What you have to do => Nothing but an exact reproduction of the records, pictures excluded, should be returned.

Information shown =>
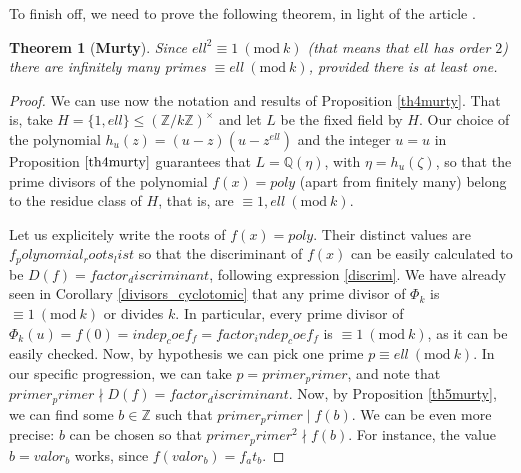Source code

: \documentclass[a4paper, 12pt]{article}
\newtheorem{theorem}{Theorem}%
\theoremstyle{definition}
\theoremstyle{remark}
\newcommand{\Z}{\ensuremath{\mathbb{Z}}}
\newcommand{\Q}{\ensuremath{\mathbb{Q}}}
\newcommand{\Mod}[1]{\ (\mathrm{mod}\ #1)} %
\begin{document}
To finish off, we need to prove the following theorem, in light of the article \cite{Murty}.
\begin{theorem}[\textbf{Murty}]
	Since ${ell}^2\equiv 1\Mod{{k}}$ (that means that ${ell}$ has order $2$) there are infinitely many primes $\equiv {ell} \Mod{{k}}$, provided there is at least one.
\end{theorem}
\begin{proof}
We can use now the notation and results of Proposition \ref{th4murty}. That is, take $H=\{1,{ell}\}\leqslant(\Z/{k}\Z)^\times$ and let $L$ be the fixed field by $H$. Our choice of the polynomial $h_u(z)=(u-z)(u-z^{{ell}})$ and the integer $u={{u}}$ in Proposition $\ref{th4murty}$ guarantees that $L=\Q(\eta)$, with $\eta=h_{{u}}(\zeta)$, so that the prime divisors of the polynomial $f(x)={poly}$ (apart from finitely many) belong to the residue class of $H$, that is, are $\equiv 1,{ell} \Mod{{k}}$.

Let us explicitely write the roots of $f(x)={poly}$. Their distinct values are ${f_polynomial_roots_list}$ so that the discriminant of $f(x)$ can be easily calculated to be $D(f)={factor_discriminant}$, following expression \eqref{discrim}. We have already seen in Corollary \ref{divisors_cyclotomic} that any prime divisor of $\Phi_{{k}}$ is $\equiv 1 \Mod{{k}}$ or divides ${k}$. In particular, every prime divisor of $\Phi_{{k}}({u})=f(0)={indep_coef_f}={factor_indep_coef_f}$ is $\equiv 1 \Mod{{k}}$, as it can be easily checked. Now, by hypothesis we can pick one prime $p\equiv {ell}\Mod{{k}}$. In our specific progression, we can take $p={primer_primer}$, and note that ${primer_primer} \nmid D(f)={factor_discriminant}$.
	Now, by Proposition \ref{th5murty}, we can find some $b\in\Z$ such that ${primer_primer}\mid f(b)$. We can be even more precise: $b$ can be chosen so that ${primer_primer}^2\nmid f(b)$. For instance, the value $b={valor_b}$ works, since $f({valor_b})={f_at_b}$.
	

\end{proof}
\end{document}
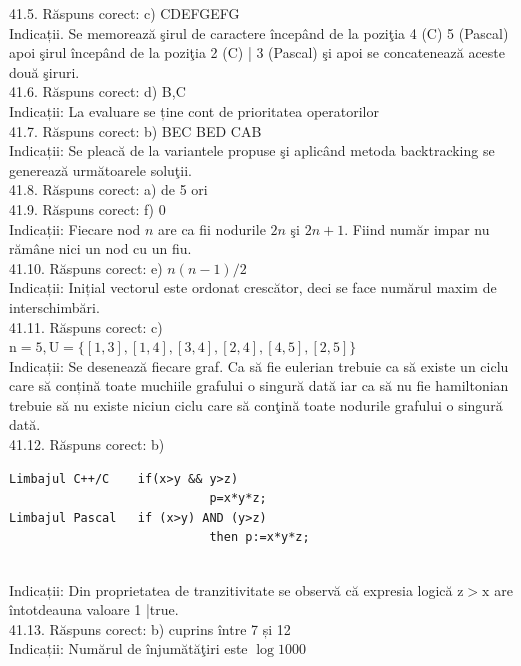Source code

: 41.5. Răspuns corect: c) CDEFGEFG\\
Indicații. Se memorează şirul de caractere începând de la poziţia 4 (C) 5 (Pascal) apoi şirul începând de la poziţia 2 (C) | 3 (Pascal) şi apoi se concatenează aceste două şiruri.\\

41.6. Răspuns corect: d) B,C\\
Indicații: La evaluare se ține cont de prioritatea operatorilor\\

41.7. Răspuns corect: b) BEC BED CAB\\
Indicații: Se pleacă de la variantele propuse şi aplicând metoda backtracking se generează următoarele soluţii.\\

41.8. Răspuns corect: a) de 5 ori\\

41.9. Răspuns corect: f) 0\\
Indicații: Fiecare nod $n$ are ca fii nodurile $2 n$ şi $2 n+1$. Fiind număr impar nu rămâne nici un nod cu un fiu.\\

41.10. Răspuns corect: e) $n(n-1) / 2$\\
Indicații: Inițial vectorul este ordonat crescător, deci se face numărul maxim de interschimbări.\\

41.11. Răspuns corect: c) $\mathrm{n}=5, \mathrm{U}=\{[1,3],[1,4],[3,4],[2,4],[4,5],[2,5]\}$\\
Indicații: Se desenează fiecare graf. Ca să fie eulerian trebuie ca să existe un ciclu care să conțină toate muchiile grafului o singură dată iar ca să nu fie hamiltonian trebuie să nu existe niciun ciclu care să conţină toate nodurile grafului o singură dată.\\

41.12. Răspuns corect: b) \begin{verbatim}
Limbajul C++/C    if(x>y && y>z) 
                            p=x*y*z; 
Limbajul Pascal   if (x>y) AND (y>z) 
                            then p:=x*y*z;
\end{verbatim}\\
Indicații: Din proprietatea de tranzitivitate se observă că expresia logică $\mathrm{z}>\mathrm{x}$ are întotdeauna valoare 1 |true.\\

41.13. Răspuns corect: b) cuprins între 7 și 12\\
Indicații: Numărul de înjumătăţiri este $\log 1000$\\

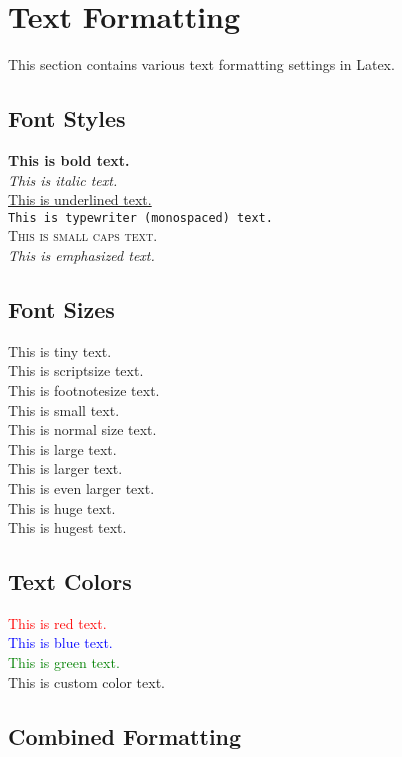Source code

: \section{Text Formatting}

This section contains various text formatting settings in Latex.

\subsection{Font Styles}

\textbf{This is bold text.}\\
\textit{This is italic text.}\\
\underline{This is underlined text.}\\
\texttt{This is typewriter (monospaced) text.}\\
\textsc{This is small caps text.}\\
\emph{This is emphasized text.}

\subsection{Font Sizes}

\tiny{This is tiny text.}\\
\scriptsize{This is scriptsize text.}\\
\footnotesize{This is footnotesize text.}\\
\small{This is small text.}\\
\normalsize{This is normal size text.}\\
\large{This is large text.}\\
\Large{This is larger text.}\\
\LARGE{This is even larger text.}\\
\huge{This is huge text.}\\
\Huge{This is hugest text.}

\subsection{Text Colors}
\normalsize
\textcolor{red}{This is red text.}\\
\textcolor{blue}{This is blue text.}\\
\textcolor{green}{This is green text.}\\
\textcolor{codehighlight}{This is custom color text.}

\subsection{Combined Formatting}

Output for this task =>
Source code

: \documentclass[a4paper, 12pt]{article}
\newtheorem{theorem}{Theorem}%
\theoremstyle{definition}
\theoremstyle{remark}
\newcommand{\Z}{\ensuremath{\mathbb{Z}}}
\newcommand{\Q}{\ensuremath{\mathbb{Q}}}
\newcommand{\Mod}[1]{\ (\mathrm{mod}\ #1)} %
\begin{document}
To finish off, we need to prove the following theorem, in light of the article \cite{Murty}.
\begin{theorem}[\textbf{Murty}]
	Since ${ell}^2\equiv 1\Mod{{k}}$ (that means that ${ell}$ has order $2$) there are infinitely many primes $\equiv {ell} \Mod{{k}}$, provided there is at least one.
\end{theorem}
\begin{proof}
We can use now the notation and results of Proposition \ref{th4murty}. That is, take $H=\{1,{ell}\}\leqslant(\Z/{k}\Z)^\times$ and let $L$ be the fixed field by $H$. Our choice of the polynomial $h_u(z)=(u-z)(u-z^{{ell}})$ and the integer $u={{u}}$ in Proposition $\ref{th4murty}$ guarantees that $L=\Q(\eta)$, with $\eta=h_{{u}}(\zeta)$, so that the prime divisors of the polynomial $f(x)={poly}$ (apart from finitely many) belong to the residue class of $H$, that is, are $\equiv 1,{ell} \Mod{{k}}$.

Let us explicitely write the roots of $f(x)={poly}$. Their distinct values are ${f_polynomial_roots_list}$ so that the discriminant of $f(x)$ can be easily calculated to be $D(f)={factor_discriminant}$, following expression \eqref{discrim}. We have already seen in Corollary \ref{divisors_cyclotomic} that any prime divisor of $\Phi_{{k}}$ is $\equiv 1 \Mod{{k}}$ or divides ${k}$. In particular, every prime divisor of $\Phi_{{k}}({u})=f(0)={indep_coef_f}={factor_indep_coef_f}$ is $\equiv 1 \Mod{{k}}$, as it can be easily checked. Now, by hypothesis we can pick one prime $p\equiv {ell}\Mod{{k}}$. In our specific progression, we can take $p={primer_primer}$, and note that ${primer_primer} \nmid D(f)={factor_discriminant}$.
	Now, by Proposition \ref{th5murty}, we can find some $b\in\Z$ such that ${primer_primer}\mid f(b)$. We can be even more precise: $b$ can be chosen so that ${primer_primer}^2\nmid f(b)$. For instance, the value $b={valor_b}$ works, since $f({valor_b})={f_at_b}$.
	

\end{proof}
\end{document}
Source code

: 41.5. Răspuns corect: c) CDEFGEFG\\
Indicații. Se memorează şirul de caractere începând de la poziţia 4 (C) 5 (Pascal) apoi şirul începând de la poziţia 2 (C) | 3 (Pascal) şi apoi se concatenează aceste două şiruri.\\

41.6. Răspuns corect: d) B,C\\
Indicații: La evaluare se ține cont de prioritatea operatorilor\\

41.7. Răspuns corect: b) BEC BED CAB\\
Indicații: Se pleacă de la variantele propuse şi aplicând metoda backtracking se generează următoarele soluţii.\\

41.8. Răspuns corect: a) de 5 ori\\

41.9. Răspuns corect: f) 0\\
Indicații: Fiecare nod $n$ are ca fii nodurile $2 n$ şi $2 n+1$. Fiind număr impar nu rămâne nici un nod cu un fiu.\\

41.10. Răspuns corect: e) $n(n-1) / 2$\\
Indicații: Inițial vectorul este ordonat crescător, deci se face numărul maxim de interschimbări.\\

41.11. Răspuns corect: c) $\mathrm{n}=5, \mathrm{U}=\{[1,3],[1,4],[3,4],[2,4],[4,5],[2,5]\}$\\
Indicații: Se desenează fiecare graf. Ca să fie eulerian trebuie ca să existe un ciclu care să conțină toate muchiile grafului o singură dată iar ca să nu fie hamiltonian trebuie să nu existe niciun ciclu care să conţină toate nodurile grafului o singură dată.\\

41.12. Răspuns corect: b) \begin{verbatim}
Limbajul C++/C    if(x>y && y>z) 
                            p=x*y*z; 
Limbajul Pascal   if (x>y) AND (y>z) 
                            then p:=x*y*z;
\end{verbatim}\\
Indicații: Din proprietatea de tranzitivitate se observă că expresia logică $\mathrm{z}>\mathrm{x}$ are întotdeauna valoare 1 |true.\\

41.13. Răspuns corect: b) cuprins între 7 și 12\\
Indicații: Numărul de înjumătăţiri este $\log 1000$\\

Source code

: \section{Text Formatting}

This section contains various text formatting settings in Latex.

\subsection{Font Styles}

\textbf{This is bold text.}\\
\textit{This is italic text.}\\
\underline{This is underlined text.}\\
\texttt{This is typewriter (monospaced) text.}\\
\textsc{This is small caps text.}\\
\emph{This is emphasized text.}

\subsection{Font Sizes}

\tiny{This is tiny text.}\\
\scriptsize{This is scriptsize text.}\\
\footnotesize{This is footnotesize text.}\\
\small{This is small text.}\\
\normalsize{This is normal size text.}\\
\large{This is large text.}\\
\Large{This is larger text.}\\
\LARGE{This is even larger text.}\\
\huge{This is huge text.}\\
\Huge{This is hugest text.}

\subsection{Text Colors}
\normalsize
\textcolor{red}{This is red text.}\\
\textcolor{blue}{This is blue text.}\\
\textcolor{green}{This is green text.}\\
\textcolor{codehighlight}{This is custom color text.}

\subsection{Combined Formatting}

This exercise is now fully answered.